For the past year, as thousands more join the ranks of the unemployed, the South African government has been exporting poultry jobs to Brazil.
South Africa’s awful unemployment stats are among the worst in the world.
Official unemployment in the first quarter of 2023 was 32.9%, up from 32.7% the previous quarter. That increased the number of jobless to 7.9 million desperate people, many with families to support.
The expanded definition of unemployment, which includes those who have given up looking for work, is 42.4%. Youth unemployment, measuring job-seekers between 14 and 24 years old, rose to 62.1% in the first quarter from 61% at the end of last year.
Those figures were released in May. This week StatsSA released its quarterly employment statistics survey, a narrower measure looking at jobs in the non-agricultural formal sector for the first quarter of 2023. The results, again, were worrying: in only part of the economy, 97 000 jobs were lost in the year to March 2023.
“Jobs bloodbath in the first quarter as formal employment falls” reported the financial daily Business Day.

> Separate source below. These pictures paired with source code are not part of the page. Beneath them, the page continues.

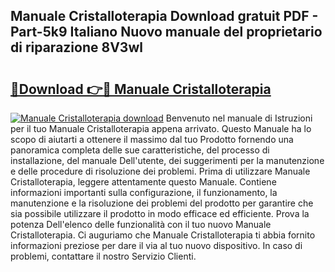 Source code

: ## Manuale Cristalloterapia Download gratuit PDF - Part-5k9 Italiano Nuovo manuale del proprietario di riparazione 8V3wl

# <h2><a href="http://dfduas0.blite.top/?on=Manuale+Cristalloterapia">🔗Download 👉🔴 Manuale Cristalloterapia</a></h2>

[![Manuale Cristalloterapia download](https://i.imgur.com/lujVjoI.png)](http://dfduas0.blite.top/?on=Manuale+Cristalloterapia)
Benvenuto nel manuale di Istruzioni per il tuo Manuale Cristalloterapia appena arrivato. Questo Manuale ha lo scopo di aiutarti a ottenere il massimo dal tuo Prodotto fornendo una panoramica completa delle sue caratteristiche, del processo di installazione, del manuale Dell'utente, dei suggerimenti per la manutenzione e delle procedure di risoluzione dei problemi. Prima di utilizzare Manuale Cristalloterapia, leggere attentamente questo Manuale. Contiene informazioni importanti sulla configurazione, il funzionamento, la manutenzione e la risoluzione dei problemi del prodotto per garantire che sia possibile utilizzare il prodotto in modo efficace ed efficiente. Prova la potenza Dell'elenco delle funzionalità con il tuo nuovo Manuale Cristalloterapia. Ci auguriamo che Manuale Cristalloterapia ti abbia fornito informazioni preziose per dare il via al tuo nuovo dispositivo. In caso di problemi, contattare il nostro Servizio Clienti.
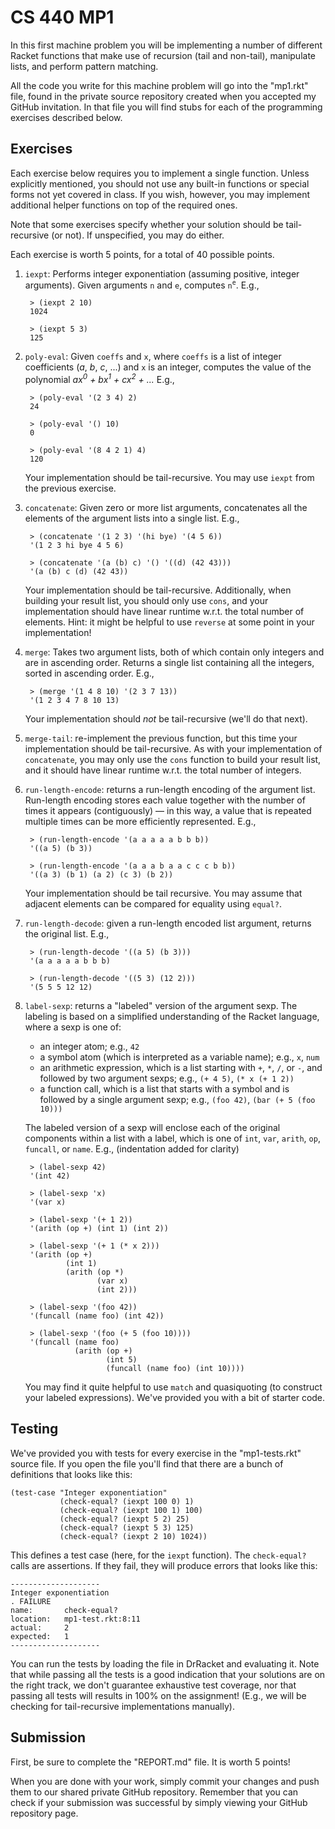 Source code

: # CS 440 MP1

In this first machine problem you will be implementing a number of different
Racket functions that make use of recursion (tail and non-tail), manipulate
lists, and perform pattern matching.

All the code you write for this machine problem will go into the "mp1.rkt" file,
found in the private source repository created when you accepted my GitHub
invitation. In that file you will find stubs for each of the programming
exercises described below.

## Exercises

Each exercise below requires you to implement a single function. Unless
explicitly mentioned, you should not use any built-in functions or special forms
not yet covered in class. If you wish, however, you may implement additional
helper functions on top of the required ones.

Note that some exercises specify whether your solution should be tail-recursive
(or not). If unspecified, you may do either.

Each exercise is worth 5 points, for a total of 40 possible points.

1.  `iexpt`: Performs integer exponentiation (assuming positive, integer
    arguments). Given arguments `n` and `e`, computes `n`<sup>`e`</sup>. E.g.,

         > (iexpt 2 10)
         1024

         > (iexpt 5 3)
         125

2.  `poly-eval`: Given `coeffs` and `x`, where `coeffs` is a list of integer
    coefficients (_a_, _b_, _c_, ...) and `x` is an integer, computes the value
    of the polynomial _ax<sup>0</sup> + bx<sup>1</sup> + cx<sup>2</sup> + ..._
    E.g.,

         > (poly-eval '(2 3 4) 2)
         24

         > (poly-eval '() 10)
         0

         > (poly-eval '(8 4 2 1) 4)
         120

    Your implementation should be tail-recursive. You may use `iexpt` from the
    previous exercise.

3.  `concatenate`: Given zero or more list arguments, concatenates all the
    elements of the argument lists into a single list. E.g.,

         > (concatenate '(1 2 3) '(hi bye) '(4 5 6))
         '(1 2 3 hi bye 4 5 6)

         > (concatenate '(a (b) c) '() '((d) (42 43)))
         '(a (b) c (d) (42 43))

    Your implementation should be tail-recursive. Additionally, when building
    your result list, you should only use `cons`, and your implementation should
    have linear runtime w.r.t. the total number of elements. Hint: it might be
    helpful to use `reverse` at some point in your implementation!

4.  `merge`: Takes two argument lists, both of which contain only integers and
    are in ascending order. Returns a single list containing all the integers,
    sorted in ascending order. E.g.,

         > (merge '(1 4 8 10) '(2 3 7 13))
         '(1 2 3 4 7 8 10 13)

    Your implementation should _not_ be tail-recursive (we'll do that next).

5.  `merge-tail`: re-implement the previous function, but this time your
    implementation should be tail-recursive. As with your implementation of
    `concatenate`, you may only use the `cons` function to build your result
    list, and it should have linear runtime w.r.t. the total number of integers.

6.  `run-length-encode`: returns a run-length encoding of the argument list.
    Run-length encoding stores each value together with the number of times it
    appears (contiguously) — in this way, a value that is repeated multiple
    times can be more efficiently represented. E.g.,

         > (run-length-encode '(a a a a a b b b))
         '((a 5) (b 3))

         > (run-length-encode '(a a a b a a c c c b b))
         '((a 3) (b 1) (a 2) (c 3) (b 2))

    Your implementation should be tail recursive. You may assume that adjacent
    elements can be compared for equality using `equal?`.

7.  `run-length-decode`: given a run-length encoded list argument, returns the
    original list. E.g.,

         > (run-length-decode '((a 5) (b 3)))
         '(a a a a a b b b)

         > (run-length-decode '((5 3) (12 2)))
         '(5 5 5 12 12)

8.  `label-sexp`: returns a "labeled" version of the argument sexp. The labeling
    is based on a simplified understanding of the Racket language, where a sexp
    is one of:

    - an integer atom; e.g., `42`
    - a symbol atom (which is interpreted as a variable name); e.g., `x`, `num`
    - an arithmetic expression, which is a list starting with `+`, `*`, `/`, or
      `-`, and followed by two argument sexps; e.g., `(+ 4 5)`, `(* x (+ 1 2))`
    - a function call, which is a list that starts with a symbol and is followed
      by a single argument sexp; e.g., `(foo 42)`, `(bar (+ 5 (foo 10)))`

    The labeled version of a sexp will enclose each of the original components
    within a list with a label, which is one of `int`, `var`, `arith`, `op`,
    `funcall`, or `name`. E.g., (indentation added for clarity)

         > (label-sexp 42)
         '(int 42)

         > (label-sexp 'x)
         '(var x)

         > (label-sexp '(+ 1 2))
         '(arith (op +) (int 1) (int 2))

         > (label-sexp '(+ 1 (* x 2)))
         '(arith (op +)
                 (int 1)
                 (arith (op *)
                        (var x)
                        (int 2)))

         > (label-sexp '(foo 42))
         '(funcall (name foo) (int 42))

         > (label-sexp '(foo (+ 5 (foo 10))))
         '(funcall (name foo)
                   (arith (op +)
                          (int 5)
                          (funcall (name foo) (int 10))))

    You may find it quite helpful to use `match` and quasiquoting (to construct
    your labeled expressions). We've provided you with a bit of starter code.

## Testing

We've provided you with tests for every exercise in the "mp1-tests.rkt" source
file. If you open the file you'll find that there are a bunch of definitions
that looks like this:

    (test-case "Integer exponentiation"
               (check-equal? (iexpt 100 0) 1)
               (check-equal? (iexpt 100 1) 100)
               (check-equal? (iexpt 5 2) 25)
               (check-equal? (iexpt 5 3) 125)
               (check-equal? (iexpt 2 10) 1024))

This defines a test case (here, for the `iexpt` function). The `check-equal?`
calls are assertions. If they fail, they will produce errors that looks like
this:

    --------------------
    Integer exponentiation
    . FAILURE
    name:       check-equal?
    location:   mp1-test.rkt:8:11
    actual:     2
    expected:   1
    --------------------

You can run the tests by loading the file in DrRacket and evaluating it. Note
that while passing all the tests is a good indication that your solutions are on
the right track, we don't guarantee exhaustive test coverage, nor that passing
all tests will results in 100% on the assignment! (E.g., we will be checking for
tail-recursive implementations manually).

## Submission

First, be sure to complete the "REPORT.md" file. It is worth 5 points!

When you are done with your work, simply commit your changes and push them to
our shared private GitHub repository. Remember that you can check if your submission was successful by simply viewing your GitHub repository page.
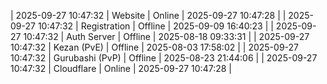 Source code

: | 2025-09-27 10:47:32 | Website | Online | 2025-09-27 10:47:28 |
| 2025-09-27 10:47:32 | Registration | Offline | 2025-09-09 16:40:23 |
| 2025-09-27 10:47:32 | Auth Server | Offline | 2025-08-18 09:33:31 |
| 2025-09-27 10:47:32 | Kezan (PvE) | Offline | 2025-08-03 17:58:02 |
| 2025-09-27 10:47:32 | Gurubashi (PvP) | Offline | 2025-08-23 21:44:06 |
| 2025-09-27 10:47:32 | Cloudflare | Online | 2025-09-27 10:47:28 |
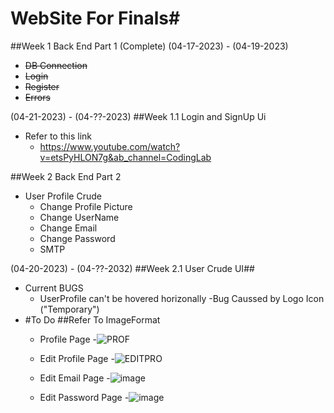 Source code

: # WebSite For Finals#

##Week 1 Back End Part 1 (Complete)
(04-17-2023) - (04-19-2023)
  - ~~DB Connection~~
  - ~~Login~~
  - ~~Register~~
  - ~~Errors~~

(04-21-2023) - (04-??-2023)
##Week 1.1 Login and SignUp Ui
- Refer to this link
  - https://www.youtube.com/watch?v=etsPyHLON7g&ab_channel=CodingLab

##Week 2 Back End Part 2
- User Profile Crude
  - Change Profile Picture
  - Change UserName
  - Change Email
  - Change Password
  - SMTP

(04-20-2023) - (04-??-2032)
##Week 2.1 User Crude UI##
- Current BUGS
  - UserProfile can't be hovered horizonally
    -Bug Caussed by Logo Icon ("Temporary")
- #To Do
##Refer To ImageFormat
  - Profile Page 
    -![PROF](https://user-images.githubusercontent.com/95122978/233504114-a14b477a-2cae-4f1a-86e4-4a46841d55cf.png)
    
  - Edit Profile Page 
    -![EDITPRO](https://user-images.githubusercontent.com/95122978/233504126-0f5d6812-63a0-48bd-a70a-26488ac1a2d1.png)

  - Edit Email Page 
    -![image](https://user-images.githubusercontent.com/95122978/233497692-7269a262-ac7c-434d-b4d7-5214d05f7f1e.png)
  
  - Edit Password Page 
    -![image](https://user-images.githubusercontent.com/95122978/233501582-70d35be7-b4e8-44c4-98d2-357cc75b1aad.png)


  
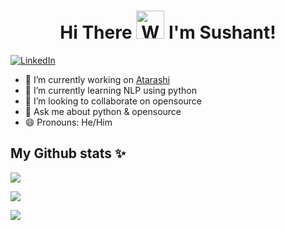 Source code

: <h1 align="center">
    Hi There
    <img src="https://raw.githubusercontent.com/nixin72/nixin72/master/wave.gif" 
         alt="Waving hand animated gif"
         height="45"
         width="45" />
    I'm Sushant!
</h1>

[![LinkedIn](https://img.shields.io/badge/linkedin-%230077B5.svg?style=for-the-badge&logo=linkedin&logoColor=white)](https://www.linkedin.com/in/its-sushant/)

- 🔭 I’m currently working on [Atarashi](https://github.com/fossology/atarashi)
- 🌱 I’m currently learning NLP using python
- 👯 I’m looking to collaborate on opensource
- 💬 Ask me about python & opensource
- 😄 Pronouns: He/Him

## My Github stats :sparkles:
<p align="left">
  <img src='https://github-readme-stats.vercel.app/api/top-langs/?username=its-sushant&langs_count=5&theme=tokyonight' /> 
</p>
<p align="left">
  <img src='https://github-readme-stats.vercel.app/api?username=its-sushant&&show_icons=true&title_color=ffffff&icon_color=bb2acf&text_color=daf7dc&bg_color=151515' />  
</p>
<p align="left">
  <img src='https://github-readme-streak-stats.herokuapp.com/?user=its-sushant&theme=dark' />
</p>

Meanwhile, since August last year, the South African government has created jobs in Brazil by encouraging that country to dump chicken portions in South Africa in increasing volumes. It refused to implement anti-dumping duties which would have promoted South African jobs, resulting in a six-fold increase in imports of Brazilian bone-in chicken portions, such as leg quarters.
The duties were recommended after an investigation by South Africa’s trade regulator, the International Trade Administration Commission (ITAC). The regulator found that Brazil was dumping chicken in South Africa at unfairly low prices, harming the local industry and costing local jobs.
South Africa’s trade and industry minister, Ebrahim Patel, agreed with the findings and recommendations. But he postponed implementation of those anti-dumping duties for 12 months, until August this year.
The results of that failure to act are evident in import statistics and in the country’s rising jobless rate.
Brazilian poultry workers, on the other hand, will be celebrating.